Many green algae are made of single cells. They tend to spend much of their day soaking up sunlight, turning it into energy. These swimming plankton appear plant-like. Unless, that is, one gobbles up a nearby bacterial cell. Now it has become an animal-like predator.
When ecologist Eunsoo Kim first witnessed this back in 2013, she was shocked. Until then, she and other scientists had thought the sun provided all the energy green algae need. They are green, in fact, because they contain chlorophyll. Just as in plants, these algae use chlorophyll to derive energy from the sun through photosynthesis.
But seeing some algal cells dine on bacteria upended this worldview. Now, Kim and her team at the American Museum of Natural History in New York City show that the first bacteria-eating algae they found were hardly unique. They have turned up five more oceanic species that do the same thing.
Kim’s group shared its latest findings March 2 in The ISME Journal. The journal specializes in microbial ecology.
Some green algae “combine both a plant-like lifestyle, through photosynthesis, and an animal-like lifestyle, through predation,” explains Sophie Charvet. “These special algae can swallow whole bacteria and digest them.” Charvet is a postdoctoral scientist who helped carry out the new experiments.
The algae and bacteria are both very, very small. To study how and when algae turn predatory, the researchers employed a trick. They treated the bacteria with a harmless fluorescent dye. It glows green under ultraviolet (UV) light. Dying the bacteria proved tricky. Recalls Charvet, “We had to repeat the experiment too many times to count!”
Next, they put the bacteria and algae in the same water. If the algae glowed under UV light, this would show they had dined on the bacteria. And they saw this indeed happened with a second species of green algae. Excited, the researchers began testing others.
The bacteria aren’t always appetizing
Soon the algae started causing problems. Sometimes they wouldn’t eat. Other times it took far longer than usual for them to turn fluorescent. What was going on?
This is when the museum team learned the algae didn’t view bacteria as a preferred snack.
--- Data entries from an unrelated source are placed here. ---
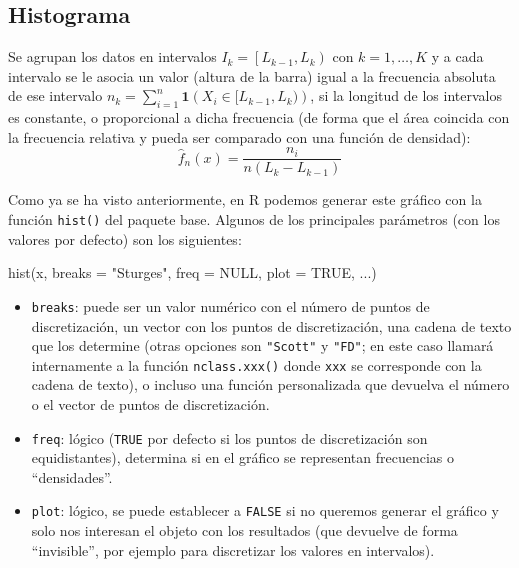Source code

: \documentclass[
]{book}
\newenvironment{Shaded}{\begin{snugshade}}{\end{snugshade}}
\newcommand{\AttributeTok}[1]{\textcolor[rgb]{0.77,0.63,0.00}{#1}}
\newcommand{\ConstantTok}[1]{\textcolor[rgb]{0.00,0.00,0.00}{#1}}
\newcommand{\FunctionTok}[1]{\textcolor[rgb]{0.00,0.00,0.00}{#1}}
\newcommand{\NormalTok}[1]{#1}
\newcommand{\StringTok}[1]{\textcolor[rgb]{0.31,0.60,0.02}{#1}}
\theoremstyle{break}
\theoremstyle{nonumberplain}
\begin{document}
\hypertarget{histograma}{%
\subsection{Histograma}\label{histograma}}

Se agrupan los datos en intervalos \(I_{k}=\left[ L_{k-1},L_{k}\right)\) con \(k=1, \ldots, K\) y a cada intervalo se le asocia un valor (altura de la barra) igual a la frecuencia absoluta de ese intervalo \(n_k = \sum_{i=1}^{n}\mathbf{1}\left( X_i \in [L_{k-1},L_{k}) \right)\), si la longitud de los intervalos es constante, o proporcional a dicha frecuencia (de forma que el área coincida con la frecuencia relativa y pueda ser comparado con una función de densidad):
\[\hat{f}_n(x)=\frac{n_{i}}{n\left(  L_{k}-L_{k-1}\right)}\]

Como ya se ha visto anteriormente, en R podemos generar este gráfico con la función \texttt{hist()} del paquete base.
Algunos de los principales parámetros (con los valores por defecto) son los siguientes:

\begin{Shaded}
\begin{Highlighting}[]
\FunctionTok{hist}\NormalTok{(x, }\AttributeTok{breaks =} \StringTok{"Sturges"}\NormalTok{, }\AttributeTok{freq =} \ConstantTok{NULL}\NormalTok{, }\AttributeTok{plot =} \ConstantTok{TRUE}\NormalTok{, ...)}
\end{Highlighting}
\end{Shaded}

\begin{itemize}
\item
  \texttt{breaks}: puede ser un valor numérico con el número de puntos de discretización, un vector con los puntos de discretización, una cadena de texto que los determine (otras opciones son \texttt{"Scott"} y \texttt{"FD"}; en este caso llamará internamente a la función \texttt{nclass.xxx()} donde \texttt{xxx} se corresponde con la cadena de texto), o incluso una función personalizada que devuelva el número o el vector de puntos de discretización.
\item
  \texttt{freq}: lógico (\texttt{TRUE} por defecto si los puntos de discretización son equidistantes), determina si en el gráfico se representan frecuencias o ``densidades''.
\item
  \texttt{plot}: lógico, se puede establecer a \texttt{FALSE} si no queremos generar el gráfico y solo nos interesan el objeto con los resultados (que devuelve de forma ``invisible'', por ejemplo para discretizar los valores en intervalos).
\end{itemize}
\end{document}

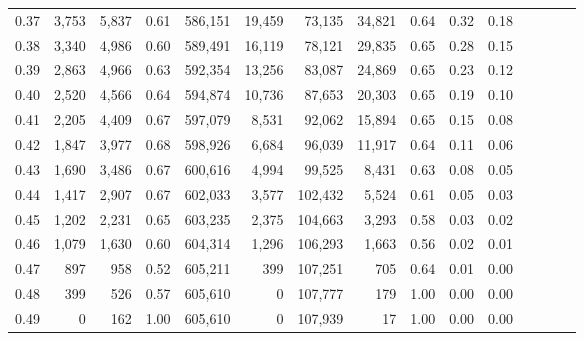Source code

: \begin{tabular}{rrrcrrrrrrrrrrr}
0.37 &   3,753 &  5,837 &                                       0.61 &  586,151 &   19,459 &   73,135 &   34,821 &  0.64 &  0.32 &                         0.18 \\
0.38 &   3,340 &  4,986 &                                       0.60 &  589,491 &   16,119 &   78,121 &   29,835 &  0.65 &  0.28 &                         0.15 \\
0.39 &   2,863 &  4,966 &                                       0.63 &  592,354 &   13,256 &   83,087 &   24,869 &  0.65 &  0.23 &                         0.12 \\
0.40 &   2,520 &  4,566 &                                       0.64 &  594,874 &   10,736 &   87,653 &   20,303 &  0.65 &  0.19 &                         0.10 \\
0.41 &   2,205 &  4,409 &                                       0.67 &  597,079 &    8,531 &   92,062 &   15,894 &  0.65 &  0.15 &                         0.08 \\
0.42 &   1,847 &  3,977 &                                       0.68 &  598,926 &    6,684 &   96,039 &   11,917 &  0.64 &  0.11 &                         0.06 \\
0.43 &   1,690 &  3,486 &                                       0.67 &  600,616 &    4,994 &   99,525 &    8,431 &  0.63 &  0.08 &                         0.05 \\
0.44 &   1,417 &  2,907 &                                       0.67 &  602,033 &    3,577 &  102,432 &    5,524 &  0.61 &  0.05 &                         0.03 \\
0.45 &   1,202 &  2,231 &                                       0.65 &  603,235 &    2,375 &  104,663 &    3,293 &  0.58 &  0.03 &                         0.02 \\
0.46 &   1,079 &  1,630 &                                       0.60 &  604,314 &    1,296 &  106,293 &    1,663 &  0.56 &  0.02 &                         0.01 \\
0.47 &     897 &    958 &                                       0.52 &  605,211 &      399 &  107,251 &      705 &  0.64 &  0.01 &                         0.00 \\
0.48 &     399 &    526 &                                       0.57 &  605,610 &        0 &  107,777 &      179 &  1.00 &  0.00 &                         0.00 \\
0.49 &       0 &    162 &                                       1.00 &  605,610 &        0 &  107,939 &       17 &  1.00 &  0.00 &                         0.00 \\

\end{tabular}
In fact, the algae showed little interest in eating microbes when conditions for photosynthesis were good.
“This means that their ‘animal’ behavior is a mechanism they use to survive in situations when they cannot live as ‘plants,’” Charvet explains. Along the way, her team also learned these algae are even pickier. They want their prey alive.
Ben Ward is a plankton ecologist. He works at the University of Southampton in England. He isn’t surprised to learn there are multiple types of bacteria-eating algae in the sea. He’s more impressed by how the museum team found them. They identified likely candidates, he notes, “through genetic profiling.”
In earlier work, Kim identified genes that seemed special to many types of bacteria-eating organisms. For the new study, her team looked for these genes in other species of green algae. The presence of those genes suggested these algae, too, might turn predatory at times.
Charvet points out that green algae are important to study. Those “in the oceans are responsible for half the oxygen in our atmosphere,” she says. “Despite their small size,” she says, “they are just as important to our survival as the Amazon forest and all other forests combined.”